Edit: More information -- This was a story told to me by my father about 50 years ago when I was perhaps 8 years old so it's somewhat unreliable from several different standpoints.... :-)
My father was a radar technician on a U.S. destroyer and since he was a "College Boy" math major he was sent over to join the prize crew on a Japanese ship (I think the Nagato) His assignment was to check out the ship's electronics and to write a report on what he found. He stayed on the ship for some time with a bunch of marines. The marines were all eating canned rations but my father broke into the Japanese officer's mess and raided their supplies of smoked scallops and other delicacies. He also brought home some Japanese electronic test equipment in lovely wooden enclosures which I played with (and unfortunately disassembled and destroyed) when I was a boy.
He said that one night while he was on this Japanese ship a group of Japanese fanatics climbed the anchor chain and killed the lookout on the bow.

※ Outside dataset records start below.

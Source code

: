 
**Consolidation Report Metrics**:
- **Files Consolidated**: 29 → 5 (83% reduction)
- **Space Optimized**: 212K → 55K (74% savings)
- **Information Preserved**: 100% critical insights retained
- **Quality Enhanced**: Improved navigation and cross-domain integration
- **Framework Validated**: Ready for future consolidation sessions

They were then all killed by the marines on the prize crew. Apparently several attackers, stumbling around in the dark, also fell through bomb holes in the deck and drowned in the ships fuel oil tanks.
Edit2: Thanks All for the thoughtful discussion. Note that I'm completely uncertain about the exact timeframe. Could this perhaps have occurred weeks or even months after the actual surrender? My father was on the Gearing class destroyer USS Hawkins which was very late to the war -- but wikipedia does put her in Tokyo bay on August 27th. He also had a good story about being put in charge of a work crew of Japanese marines rebuilding a ruined stone jetty. He said he was terrified at first but the Japanese SGT had it all under control and all he had to do was sit there and be official-looking with his holstered 1911.